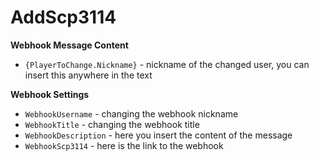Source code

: # AddScp3114

**Webhook Message Content**
  - `{PlayerToChange.Nickname}` - nickname of the changed user, you can insert this anywhere in the text

**Webhook Settings**
  - `WebhookUsername` - changing the webhook nickname
  - `WebhookTitle` - changing the webhook title
  - `WebhookDescription` - here you insert the content of the message
  - `WebhookScp3114` - here is the link to the webhook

Problem details:
Output all the data, exactly, without images.

Final answer:
Source code

: # AddScp3114

**Webhook Message Content**
  - `{PlayerToChange.Nickname}` - nickname of the changed user, you can insert this anywhere in the text

**Webhook Settings**
  - `WebhookUsername` - changing the webhook nickname
  - `WebhookTitle` - changing the webhook title
  - `WebhookDescription` - here you insert the content of the message
  - `WebhookScp3114` - here is the link to the webhook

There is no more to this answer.